The LED drivers 204A-204C may be configured to communicate with each other in order to synchronize their dimming curves to ensure that each LED light source 202A-202C is controlled to the same intensity in response to the 0-10V control 220. LED drivers 204A-204C may be concerned with control signal V_CSAnd/or a preconfigured intensity level with respect to the LED driver corresponding to the measured amplitude. Based on the communication, the LED drivers 204A-204C may adjust their preconfigured intensity levels (e.g., the LED drivers may rescale the respective dimming curves) and control their associated LED light sources 202A-202C accordingly (e.g., based on the rescaled dimming curves). The LED drivers 204A-204C may communicate with the control signal V via said communication_CSIs agreed upon corresponding to the universal intensity level. The LED drivers 204A-204C may then dim their associated LED light sources 202A-202C to a universal intensity level, such that consistent light output may be produced at the plurality of LED light sources despite the variation in the magnitude of the control signal at each LED driver. The LED drivers 204A-204C may be configured to perform one or more of the foregoing operations in a special mode (e.g., during commissioning, at startup, and/or upon initiation by a user). The LED drivers 204A-204C may be configured to constantly perform one or more of the foregoing operations (e.g., during normal operation of the electrical load without entering a special mode).

For example, when a control signal V is received by one of the LED drivers 204A-204C_CSIs equal to (or less than) the stored low-end amplitude V_LEWhen the LED driver is in the low-end intensity L, the LED driver may be configured to send an indication signal (e.g., a simple signal) to indicate that the LED driver is in the low-end intensity L_LE. For example, the LED drivers 204A-204C may transmit the indication signal by transmitting a wireless signal (e.g., a Radio Frequency (RF) signal) and/or generating a high frequency signal and/or pulse on the control wiring 210. The LED drivers 204A-204C receiving the indication signal may send a control signal V_CSIs stored as the low end amplitude V in the dimming curve_LEAnd at the stored high end amplitude V_HEAnd an updated low-end amplitude V_LERescaling the dimming curve. LED drivers 204A-204C may also be configured to regulate high-side voltage V in a similar manner_HE. Further, the LED drivers 204A-204C can be configured such that multiple points have a low-end magnitude V_LEAnd a high end amplitude V_HEAre synchronized with each other. When one of the LED drivers 204A-204C generates a high frequency signal and/or pulse on the control wiring 210 to send an indication signal, the LED driver may be configured to respond to the control signal V_CSTo control the respective LED light sources 202A-202C.

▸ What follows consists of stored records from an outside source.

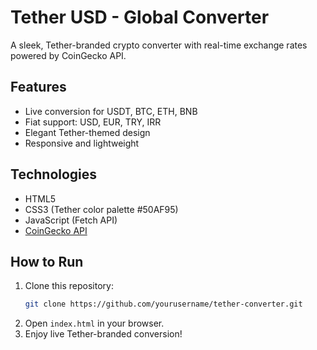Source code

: # Tether USD - Global Converter

A sleek, Tether-branded crypto converter with real-time exchange rates powered by CoinGecko API.

## Features
- Live conversion for USDT, BTC, ETH, BNB
- Fiat support: USD, EUR, TRY, IRR
- Elegant Tether-themed design
- Responsive and lightweight

## Technologies
- HTML5
- CSS3 (Tether color palette #50AF95)
- JavaScript (Fetch API)
- [CoinGecko API](https://www.coingecko.com/en/api)

## How to Run
1. Clone this repository:
   ```bash
   git clone https://github.com/yourusername/tether-converter.git
   ```
2. Open `index.html` in your browser.
3. Enjoy live Tether-branded conversion!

Additionally, the LED drivers 204A-204C may each be configured to update the stored low-end amplitude V as described above with reference to the LED driver 104 of fig. 1_LEAnd/or a stored high-end amplitude V_HE(e.g., not communicating with each other). For example, each LED driver 204A-204C may be configured to measure the control signal V_CSAnd if the measured amplitude is at the stored low end amplitude V_LEAnd a stored high-end amplitude V_HEIs out of range, the stored low-end amplitude V is updated_LEAnd/or a stored high-end amplitude V_HE。

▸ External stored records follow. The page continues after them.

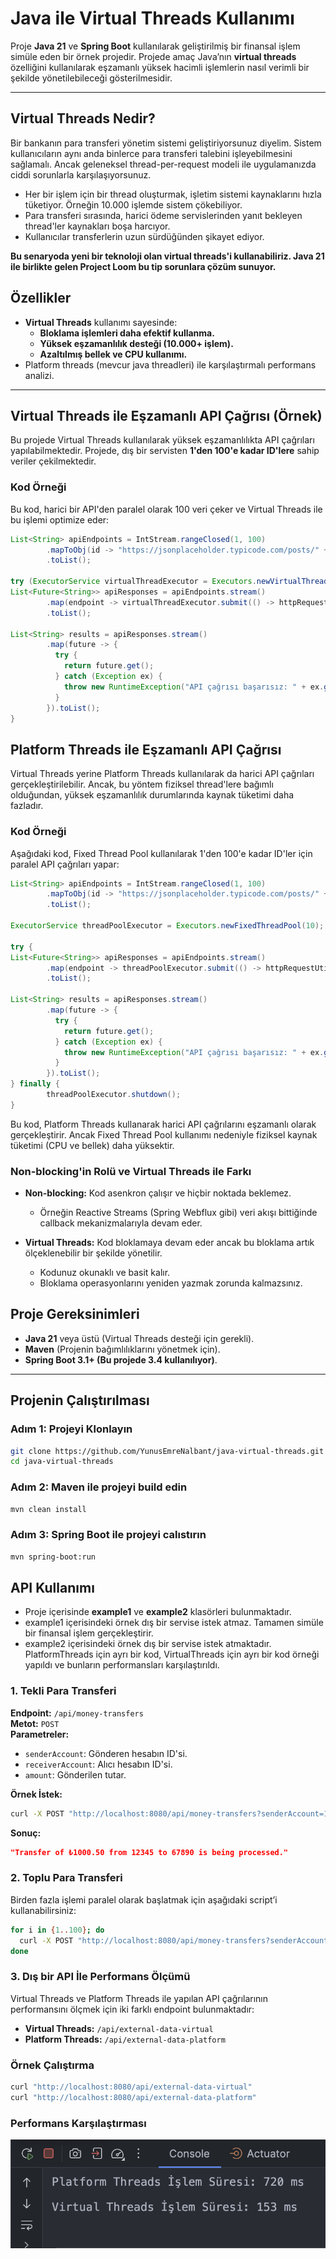 # **Java ile Virtual Threads Kullanımı**

Proje **Java 21** ve **Spring Boot** kullanılarak geliştirilmiş bir finansal işlem simüle eden bir örnek projedir.
Projede amaç Java’nın **virtual threads** özelliğini kullanılarak eşzamanlı yüksek hacimli işlemlerin nasıl verimli bir şekilde yönetilebileceği gösterilmesidir.

---
## **Virtual Threads Nedir?**

Bir bankanın para transferi yönetim sistemi geliştiriyorsunuz diyelim.
Sistem kullanıcıların aynı anda binlerce para transferi talebini işleyebilmesini sağlamalı.
Ancak geleneksel thread-per-request modeli ile uygulamanızda ciddi sorunlarla karşılaşıyorsunuz.

* Her bir işlem için bir thread oluşturmak, işletim sistemi kaynaklarını hızla tüketiyor. Örneğin 10.000 işlemde sistem çökebiliyor.
* Para transferi sırasında, harici ödeme servislerinden yanıt bekleyen thread'ler kaynakları boşa harcıyor.
* Kullanıcılar transferlerin uzun sürdüğünden şikayet ediyor.

**Bu senaryoda yeni bir teknoloji olan virtual threads'i kullanabiliriz. 
Java 21 ile birlikte gelen Project Loom  bu tip sorunlara çözüm sunuyor.**

## **Özellikler**

- **Virtual Threads** kullanımı sayesinde:
    - **Bloklama işlemleri daha efektif kullanma.**
    - **Yüksek eşzamanlılık desteği (10.000+ işlem).**
    - **Azaltılmış bellek ve CPU kullanımı.**
- Platform threads (mevcur java threadleri) ile karşılaştırmalı performans analizi.

---

## **Virtual Threads ile Eşzamanlı API Çağrısı (Örnek)**

Bu projede Virtual Threads kullanılarak yüksek eşzamanlılıkta API çağrıları yapılabilmektedir. Projede, dış bir servisten **1'den 100'e kadar ID'lere** sahip veriler çekilmektedir.

### **Kod Örneği**

Bu kod, harici bir API'den paralel olarak 100 veri çeker ve Virtual Threads ile bu işlemi optimize eder:

``` java
List<String> apiEndpoints = IntStream.rangeClosed(1, 100)
        .mapToObj(id -> "https://jsonplaceholder.typicode.com/posts/" + id)
        .toList();

try (ExecutorService virtualThreadExecutor = Executors.newVirtualThreadPerTaskExecutor()) {
List<Future<String>> apiResponses = apiEndpoints.stream()
        .map(endpoint -> virtualThreadExecutor.submit(() -> httpRequestUtil.sendGetRequest(endpoint)))
        .toList();

List<String> results = apiResponses.stream()
        .map(future -> {
          try {
            return future.get();
          } catch (Exception ex) {
            throw new RuntimeException("API çağrısı başarısız: " + ex.getMessage());
          }
        }).toList();
}
```

## **Platform Threads ile Eşzamanlı API Çağrısı**

Virtual Threads yerine Platform Threads kullanılarak da harici API çağrıları gerçekleştirilebilir. Ancak, bu yöntem fiziksel thread'lere bağımlı olduğundan, yüksek eşzamanlılık durumlarında kaynak tüketimi daha fazladır.

### **Kod Örneği**

Aşağıdaki kod, Fixed Thread Pool kullanılarak 1'den 100'e kadar ID'ler için paralel API çağrıları yapar:

``` java
List<String> apiEndpoints = IntStream.rangeClosed(1, 100)
        .mapToObj(id -> "https://jsonplaceholder.typicode.com/posts/" + id)
        .toList();

ExecutorService threadPoolExecutor = Executors.newFixedThreadPool(10);

try {
List<Future<String>> apiResponses = apiEndpoints.stream()
        .map(endpoint -> threadPoolExecutor.submit(() -> httpRequestUtil.sendGetRequest(endpoint)))
        .toList();

List<String> results = apiResponses.stream()
        .map(future -> {
          try {
            return future.get();
          } catch (Exception ex) {
            throw new RuntimeException("API çağrısı başarısız: " + ex.getMessage());
          }
        }).toList();
} finally {
        threadPoolExecutor.shutdown();
}
```
Bu kod, Platform Threads kullanarak harici API çağrılarını eşzamanlı olarak gerçekleştirir. Ancak Fixed Thread Pool kullanımı nedeniyle fiziksel kaynak tüketimi (CPU ve bellek) daha yüksektir.


### **Non-blocking'in Rolü ve Virtual Threads ile Farkı**

- **Non-blocking:** Kod asenkron çalışır ve hiçbir noktada beklemez.
    - Örneğin Reactive Streams (Spring Webflux gibi) veri akışı bittiğinde callback mekanizmalarıyla devam eder.


- **Virtual Threads:** Kod bloklamaya devam eder ancak bu bloklama artık ölçeklenebilir bir şekilde yönetilir.
    - Kodunuz okunaklı ve basit kalır.
    - Bloklama operasyonlarını yeniden yazmak zorunda kalmazsınız.


## **Proje Gereksinimleri**

- **Java 21** veya üstü (Virtual Threads desteği için gerekli).
- **Maven** (Projenin bağımlılıklarını yönetmek için).
- **Spring Boot 3.1+ (Bu projede 3.4 kullanılıyor)**.

---

## **Projenin Çalıştırılması**

### **Adım 1: Projeyi Klonlayın**
```bash
git clone https://github.com/YunusEmreNalbant/java-virtual-threads.git
cd java-virtual-threads
```

### **Adım 2: Maven ile projeyi build edin**
```bash
mvn clean install
```

### **Adım 3: Spring Boot ile projeyi calıstırın**
```bash
mvn spring-boot:run
```

## **API Kullanımı**
* Proje içerisinde **example1** ve **example2** klasörleri bulunmaktadır. 
* example1 içerisindeki örnek dış bir servise istek atmaz. Tamamen simüle bir finansal işlem gerçekleştirir.
* example2 içerisindeki örnek dış bir servise istek atmaktadır. PlatformThreads için ayrı bir kod, VirtualThreads için ayrı bir kod örneği yapıldı ve bunların performansları karşılaştırıldı.

### **1. Tekli Para Transferi**

**Endpoint:** `/api/money-transfers`  
**Metot:** `POST`  
**Parametreler:**
- `senderAccount`: Gönderen hesabın ID'si.
- `receiverAccount`: Alıcı hesabın ID'si.
- `amount`: Gönderilen tutar.

**Örnek İstek:**
```bash
curl -X POST "http://localhost:8080/api/money-transfers?senderAccount=12345&receiverAccount=67890&amount=1000.50"
```
**Sonuç:**
```json
"Transfer of ₺1000.50 from 12345 to 67890 is being processed."
```

### **2. Toplu Para Transferi**
Birden fazla işlemi paralel olarak başlatmak için aşağıdaki script’i kullanabilirsiniz:

```bash
for i in {1..100}; do
  curl -X POST "http://localhost:8080/api/money-transfers?senderAccount=User$i&receiverAccount=User$((i+1))&amount=$i.00" &
done
```

### **3. Dış bir API İle Performans Ölçümü**

Virtual Threads ve Platform Threads ile yapılan API çağrılarının performansını ölçmek için iki farklı endpoint bulunmaktadır:

- **Virtual Threads:** `/api/external-data-virtual`
- **Platform Threads:** `/api/external-data-platform`

### **Örnek Çalıştırma**

```bash
curl "http://localhost:8080/api/external-data-virtual"
curl "http://localhost:8080/api/external-data-platform"
```

### Performans Karşılaştırması
![platform-threads-vs-virtual-threads.png](platform-threads-vs-virtual-threads.png)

Fig. 3 shows another example load control system 300 that includes a plurality of LED light sources 302A-302C having respective LED drivers 304A-304C controlled by a remote control (e.g., a 0-10V control 320). The 0-10V control 306 may be connected to an AC power source 308 (e.g., to the hot side of the AC power source) and may generate a switched thermal output SH for controlling the power delivered to the LED drivers 304A-304C. The 0-10V control device 320 may be configured to additionally generate an analog control signal (e.g., a 0-10V control signal V) via the control wiring 310 (e.g., in response to receiving a user input such as a dimming command)_CS). Each LED driver 304A-304C may be adapted to receive line voltage between the switched hot side SH of the 0-10V control and the neutral side N of the AC power source 308. Each LED driver 304A-304C may be adapted to receive a 0-10V control signal V via control wiring 310_CS。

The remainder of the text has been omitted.